→ **What you should do**
The reply must consist of the lines from the first line of the records through the line containing "### 1.2. Строки", copied exactly, with every picture omitted.

Dataset items:
==========

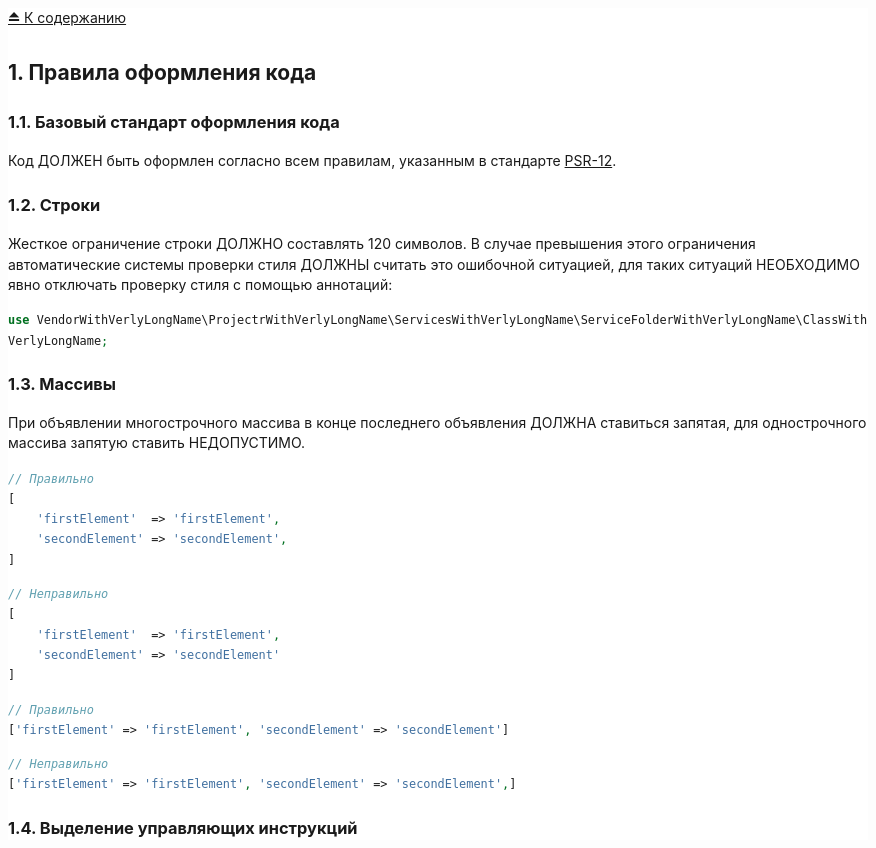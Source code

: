 
[⏏ К содержанию](#содержание)

## 1. Правила оформления кода

### 1.1. Базовый стандарт оформления кода

Код ДОЛЖЕН быть оформлен согласно всем правилам, указанным в стандарте [PSR-12](https://www.php-fig.org/psr/psr-12/).

### 1.2. Строки

Жесткое ограничение строки ДОЛЖНО составлять 120 символов. В случае превышения этого ограничения автоматические системы
проверки стиля ДОЛЖНЫ считать это ошибочной ситуацией, для таких ситуаций НЕОБХОДИМО явно отключать проверку стиля с
помощью аннотаций:

```php
use VendorWithVerlyLongName\ProjectrWithVerlyLongName\ServicesWithVerlyLongName\ServiceFolderWithVerlyLongName\ClassWithVerlyLongName;
```

### 1.3. Массивы

При объявлении многострочного массива в конце последнего объявления ДОЛЖНА ставиться запятая, для однострочного массива
запятую ставить НЕДОПУСТИМО.

```php
// Правильно
[
    'firstElement'  => 'firstElement',
    'secondElement' => 'secondElement',
]
```

```php
// Неправильно
[
    'firstElement'  => 'firstElement',
    'secondElement' => 'secondElement'
]
```

```php
// Правильно
['firstElement' => 'firstElement', 'secondElement' => 'secondElement']
```

```php
// Неправильно
['firstElement' => 'firstElement', 'secondElement' => 'secondElement',]
```

### 1.4. Выделение управляющих инструкций


[//Спасибо автору поста]: # (https://habr.com/ru/post/485118/)
[//Спасибо помог разобраться]: # (https://github.com/beardlessman/books)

==========

→ **Reply to the exercise**
Source code

: 
[⏏ К содержанию](#содержание)

## 1. Правила оформления кода

### 1.1. Базовый стандарт оформления кода

Код ДОЛЖЕН быть оформлен согласно всем правилам, указанным в стандарте [PSR-12](https://www.php-fig.org/psr/psr-12/).

### 1.2. Строки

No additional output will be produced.